TASK INSTRUCTIONS
Make the copy match the entries below exactly, with no pictures carried over.

SOURCE INFORMATION
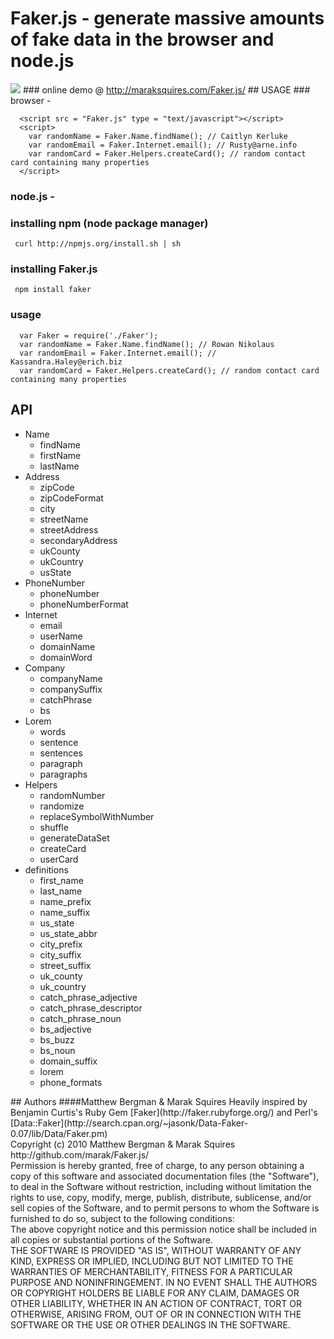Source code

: # Faker.js - generate massive amounts of fake data in the browser and node.js
<img src = "http://imgur.com/KiinQ.png" border = "0">
### online demo @ <a href = "http://maraksquires.com/Faker.js/">http://maraksquires.com/Faker.js/</a>
## USAGE
### browser - 
  
      <script src = "Faker.js" type = "text/javascript"></script>
      <script>
        var randomName = Faker.Name.findName(); // Caitlyn Kerluke
        var randomEmail = Faker.Internet.email(); // Rusty@arne.info
        var randomCard = Faker.Helpers.createCard(); // random contact card containing many properties
      </script>
### node.js - 
### installing npm (node package manager)
     curl http://npmjs.org/install.sh | sh
### installing Faker.js
     npm install faker
### usage
      var Faker = require('./Faker');
      var randomName = Faker.Name.findName(); // Rowan Nikolaus
      var randomEmail = Faker.Internet.email(); // Kassandra.Haley@erich.biz
      var randomCard = Faker.Helpers.createCard(); // random contact card containing many properties
      
## API
<ul><li>Name<ul><li>findName</li><li>firstName</li><li>lastName</li></ul></li><li>Address<ul><li>zipCode</li><li>zipCodeFormat</li><li>city</li><li>streetName</li><li>streetAddress</li><li>secondaryAddress</li><li>ukCounty</li><li>ukCountry</li><li>usState</li></ul></li><li>PhoneNumber<ul><li>phoneNumber</li><li>phoneNumberFormat</li></ul></li><li>Internet<ul><li>email</li><li>userName</li><li>domainName</li><li>domainWord</li></ul></li><li>Company<ul><li>companyName</li><li>companySuffix</li><li>catchPhrase</li><li>bs</li></ul></li><li>Lorem<ul><li>words</li><li>sentence</li><li>sentences</li><li>paragraph</li><li>paragraphs</li></ul></li><li>Helpers<ul><li>randomNumber</li><li>randomize</li><li>replaceSymbolWithNumber</li><li>shuffle</li><li>generateDataSet</li><li>createCard</li><li>userCard</li></ul></li><li>definitions<ul><li>first_name</li><li>last_name</li><li>name_prefix</li><li>name_suffix</li><li>us_state</li><li>us_state_abbr</li><li>city_prefix</li><li>city_suffix</li><li>street_suffix</li><li>uk_county</li><li>uk_country</li><li>catch_phrase_adjective</li><li>catch_phrase_descriptor</li><li>catch_phrase_noun</li><li>bs_adjective</li><li>bs_buzz</li><li>bs_noun</li><li>domain_suffix</li><li>lorem</li><li>phone_formats</li></ul></li></ul>
## Authors
####Matthew Bergman & Marak Squires 
Heavily inspired by Benjamin Curtis's Ruby Gem [Faker](http://faker.rubyforge.org/) and Perl's [Data::Faker](http://search.cpan.org/~jasonk/Data-Faker-0.07/lib/Data/Faker.pm)
<br/>
Copyright (c) 2010 Matthew Bergman & Marak Squires http://github.com/marak/Faker.js/
<br/>
Permission is hereby granted, free of charge, to any person obtaining
a copy of this software and associated documentation files (the
"Software"), to deal in the Software without restriction, including
without limitation the rights to use, copy, modify, merge, publish,
distribute, sublicense, and/or sell copies of the Software, and to
permit persons to whom the Software is furnished to do so, subject to
the following conditions:
<br/>
The above copyright notice and this permission notice shall be
included in all copies or substantial portions of the Software.
<br/>
THE SOFTWARE IS PROVIDED "AS IS", WITHOUT WARRANTY OF ANY KIND,
EXPRESS OR IMPLIED, INCLUDING BUT NOT LIMITED TO THE WARRANTIES OF
MERCHANTABILITY, FITNESS FOR A PARTICULAR PURPOSE AND
NONINFRINGEMENT. IN NO EVENT SHALL THE AUTHORS OR COPYRIGHT HOLDERS BE
LIABLE FOR ANY CLAIM, DAMAGES OR OTHER LIABILITY, WHETHER IN AN ACTION
OF CONTRACT, TORT OR OTHERWISE, ARISING FROM, OUT OF OR IN CONNECTION
WITH THE SOFTWARE OR THE USE OR OTHER DEALINGS IN THE SOFTWARE.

RESULT OF THIS TASK
Source code

: # Faker.js - generate massive amounts of fake data in the browser and node.js
<img src = "http://imgur.com/KiinQ.png" border = "0">
### online demo @ <a href = "http://maraksquires.com/Faker.js/">http://maraksquires.com/Faker.js/</a>
## USAGE
### browser - 
  
      <script src = "Faker.js" type = "text/javascript"></script>
      <script>
        var randomName = Faker.Name.findName(); // Caitlyn Kerluke
        var randomEmail = Faker.Internet.email(); // Rusty@arne.info
        var randomCard = Faker.Helpers.createCard(); // random contact card containing many properties
      </script>
### node.js - 
### installing npm (node package manager)
     curl http://npmjs.org/install.sh | sh
### installing Faker.js
     npm install faker
### usage
      var Faker = require('./Faker');
      var randomName = Faker.Name.findName(); // Rowan Nikolaus
      var randomEmail = Faker.Internet.email(); // Kassandra.Haley@erich.biz
      var randomCard = Faker.Helpers.createCard(); // random contact card containing many properties
      
## API
<ul><li>Name<ul><li>findName</li><li>firstName</li><li>lastName</li></ul></li><li>Address<ul><li>zipCode</li><li>zipCodeFormat</li><li>city</li><li>streetName</li><li>streetAddress</li><li>secondaryAddress</li><li>ukCounty</li><li>ukCountry</li><li>usState</li></ul></li><li>PhoneNumber<ul><li>phoneNumber</li><li>phoneNumberFormat</li></ul></li><li>Internet<ul><li>email</li><li>userName</li><li>domainName</li><li>domainWord</li></ul></li><li>Company<ul><li>companyName</li><li>companySuffix</li><li>catchPhrase</li><li>bs</li></ul></li><li>Lorem<ul><li>words</li><li>sentence</li><li>sentences</li><li>paragraph</li><li>paragraphs</li></ul></li><li>Helpers<ul><li>randomNumber</li><li>randomize</li><li>replaceSymbolWithNumber</li><li>shuffle</li><li>generateDataSet</li><li>createCard</li><li>userCard</li></ul></li><li>definitions<ul><li>first_name</li><li>last_name</li><li>name_prefix</li><li>name_suffix</li><li>us_state</li><li>us_state_abbr</li><li>city_prefix</li><li>city_suffix</li><li>street_suffix</li><li>uk_county</li><li>uk_country</li><li>catch_phrase_adjective</li><li>catch_phrase_descriptor</li><li>catch_phrase_noun</li><li>bs_adjective</li><li>bs_buzz</li><li>bs_noun</li><li>domain_suffix</li><li>lorem</li><li>phone_formats</li></ul></li></ul>
## Authors
####Matthew Bergman & Marak Squires 
Heavily inspired by Benjamin Curtis's Ruby Gem [Faker](http://faker.rubyforge.org/) and Perl's [Data::Faker](http://search.cpan.org/~jasonk/Data-Faker-0.07/lib/Data/Faker.pm)
<br/>
Copyright (c) 2010 Matthew Bergman & Marak Squires http://github.com/marak/Faker.js/
<br/>
Permission is hereby granted, free of charge, to any person obtaining
a copy of this software and associated documentation files (the
"Software"), to deal in the Software without restriction, including
without limitation the rights to use, copy, modify, merge, publish,
distribute, sublicense, and/or sell copies of the Software, and to
permit persons to whom the Software is furnished to do so, subject to
the following conditions:
<br/>
The above copyright notice and this permission notice shall be
included in all copies or substantial portions of the Software.
<br/>
THE SOFTWARE IS PROVIDED "AS IS", WITHOUT WARRANTY OF ANY KIND,
EXPRESS OR IMPLIED, INCLUDING BUT NOT LIMITED TO THE WARRANTIES OF
MERCHANTABILITY, FITNESS FOR A PARTICULAR PURPOSE AND
NONINFRINGEMENT. IN NO EVENT SHALL THE AUTHORS OR COPYRIGHT HOLDERS BE
LIABLE FOR ANY CLAIM, DAMAGES OR OTHER LIABILITY, WHETHER IN AN ACTION
OF CONTRACT, TORT OR OTHERWISE, ARISING FROM, OUT OF OR IN CONNECTION
WITH THE SOFTWARE OR THE USE OR OTHER DEALINGS IN THE SOFTWARE.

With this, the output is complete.